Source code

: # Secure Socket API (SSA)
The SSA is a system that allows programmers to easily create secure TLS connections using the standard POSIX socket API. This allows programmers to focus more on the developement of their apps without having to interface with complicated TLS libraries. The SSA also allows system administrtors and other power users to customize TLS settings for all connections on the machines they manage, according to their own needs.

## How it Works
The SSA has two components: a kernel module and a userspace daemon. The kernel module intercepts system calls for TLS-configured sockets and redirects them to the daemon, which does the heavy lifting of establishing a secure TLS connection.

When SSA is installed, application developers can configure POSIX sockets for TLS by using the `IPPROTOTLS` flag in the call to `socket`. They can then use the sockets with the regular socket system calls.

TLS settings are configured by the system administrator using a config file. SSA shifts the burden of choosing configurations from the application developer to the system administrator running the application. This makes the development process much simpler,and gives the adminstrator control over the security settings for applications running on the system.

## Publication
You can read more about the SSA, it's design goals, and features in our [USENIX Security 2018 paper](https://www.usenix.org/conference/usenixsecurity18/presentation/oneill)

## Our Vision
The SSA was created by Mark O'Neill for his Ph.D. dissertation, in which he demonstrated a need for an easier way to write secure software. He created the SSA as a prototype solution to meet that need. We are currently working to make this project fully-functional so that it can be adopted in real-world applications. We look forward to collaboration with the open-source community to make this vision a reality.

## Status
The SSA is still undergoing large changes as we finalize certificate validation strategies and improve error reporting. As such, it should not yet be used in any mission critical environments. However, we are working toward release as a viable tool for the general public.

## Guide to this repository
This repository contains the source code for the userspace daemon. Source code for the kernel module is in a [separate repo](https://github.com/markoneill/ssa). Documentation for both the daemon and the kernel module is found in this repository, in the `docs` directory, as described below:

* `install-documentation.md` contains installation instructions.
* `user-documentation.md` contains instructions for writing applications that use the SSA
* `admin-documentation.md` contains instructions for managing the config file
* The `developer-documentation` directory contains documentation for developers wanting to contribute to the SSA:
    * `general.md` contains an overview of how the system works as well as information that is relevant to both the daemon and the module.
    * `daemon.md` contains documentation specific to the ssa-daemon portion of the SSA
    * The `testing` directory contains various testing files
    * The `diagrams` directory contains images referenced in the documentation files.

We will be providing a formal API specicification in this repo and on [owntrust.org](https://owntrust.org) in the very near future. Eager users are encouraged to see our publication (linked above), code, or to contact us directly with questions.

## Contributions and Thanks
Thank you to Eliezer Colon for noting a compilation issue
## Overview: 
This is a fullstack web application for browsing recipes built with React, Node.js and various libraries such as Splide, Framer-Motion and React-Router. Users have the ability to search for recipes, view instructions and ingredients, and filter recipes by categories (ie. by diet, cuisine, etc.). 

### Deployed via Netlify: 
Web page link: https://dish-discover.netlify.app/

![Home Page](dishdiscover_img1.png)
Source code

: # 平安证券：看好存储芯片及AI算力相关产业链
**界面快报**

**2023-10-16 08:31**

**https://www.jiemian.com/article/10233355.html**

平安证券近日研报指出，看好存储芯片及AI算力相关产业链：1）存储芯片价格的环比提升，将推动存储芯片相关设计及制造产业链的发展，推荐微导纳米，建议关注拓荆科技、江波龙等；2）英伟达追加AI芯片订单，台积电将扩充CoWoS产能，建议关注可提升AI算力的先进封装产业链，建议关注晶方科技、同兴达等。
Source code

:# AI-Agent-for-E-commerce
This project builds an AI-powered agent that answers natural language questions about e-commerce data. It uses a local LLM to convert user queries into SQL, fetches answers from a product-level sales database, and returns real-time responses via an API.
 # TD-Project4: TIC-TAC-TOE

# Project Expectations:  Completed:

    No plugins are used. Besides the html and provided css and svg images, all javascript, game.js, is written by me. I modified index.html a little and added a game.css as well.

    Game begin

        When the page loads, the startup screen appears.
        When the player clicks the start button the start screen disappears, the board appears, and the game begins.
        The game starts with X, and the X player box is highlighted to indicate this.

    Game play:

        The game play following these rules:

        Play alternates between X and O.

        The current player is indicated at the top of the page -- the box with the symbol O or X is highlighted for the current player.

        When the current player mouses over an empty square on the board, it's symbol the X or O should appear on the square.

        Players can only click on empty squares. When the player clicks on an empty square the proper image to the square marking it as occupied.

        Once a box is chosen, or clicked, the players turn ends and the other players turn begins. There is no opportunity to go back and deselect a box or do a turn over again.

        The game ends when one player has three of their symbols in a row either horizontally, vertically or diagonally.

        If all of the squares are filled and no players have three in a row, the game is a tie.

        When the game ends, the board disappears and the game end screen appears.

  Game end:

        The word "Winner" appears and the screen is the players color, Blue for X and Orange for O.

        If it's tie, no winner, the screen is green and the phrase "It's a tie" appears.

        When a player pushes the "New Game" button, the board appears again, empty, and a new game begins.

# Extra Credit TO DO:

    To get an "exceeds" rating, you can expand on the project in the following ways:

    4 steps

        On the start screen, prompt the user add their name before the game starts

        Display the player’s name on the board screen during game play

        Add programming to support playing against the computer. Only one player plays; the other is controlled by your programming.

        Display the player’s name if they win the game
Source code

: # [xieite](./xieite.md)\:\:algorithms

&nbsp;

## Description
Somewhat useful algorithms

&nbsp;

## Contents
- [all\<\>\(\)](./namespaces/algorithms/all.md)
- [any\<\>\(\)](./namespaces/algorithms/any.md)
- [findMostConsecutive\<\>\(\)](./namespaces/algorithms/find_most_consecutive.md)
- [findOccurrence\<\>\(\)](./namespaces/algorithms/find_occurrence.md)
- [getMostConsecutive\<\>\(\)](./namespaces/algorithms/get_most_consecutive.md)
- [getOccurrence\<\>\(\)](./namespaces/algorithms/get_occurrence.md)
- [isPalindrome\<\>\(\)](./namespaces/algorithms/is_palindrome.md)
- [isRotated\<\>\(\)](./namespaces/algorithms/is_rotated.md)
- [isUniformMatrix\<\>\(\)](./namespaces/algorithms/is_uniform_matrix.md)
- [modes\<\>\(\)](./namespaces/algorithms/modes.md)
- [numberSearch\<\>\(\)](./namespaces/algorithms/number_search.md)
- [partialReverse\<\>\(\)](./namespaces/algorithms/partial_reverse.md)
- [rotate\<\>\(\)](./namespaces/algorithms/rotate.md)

▬▬▬▬▬▬▬▬▬▬

▶ **WORK INSTRUCTIONS**
Starting with the line with "No plugins are" above and going on through the line with "When the player clicks the", transcribe every line exactly, both ends included, and add nothing.

▶ **RESPONSE TO THE TASK**
    No plugins are used. Besides the html and provided css and svg images, all javascript, game.js, is written by me. I modified index.html a little and added a game.css as well.

    Game begin

        When the page loads, the startup screen appears.
        When the player clicks the start button the start screen disappears, the board appears, and the game begins.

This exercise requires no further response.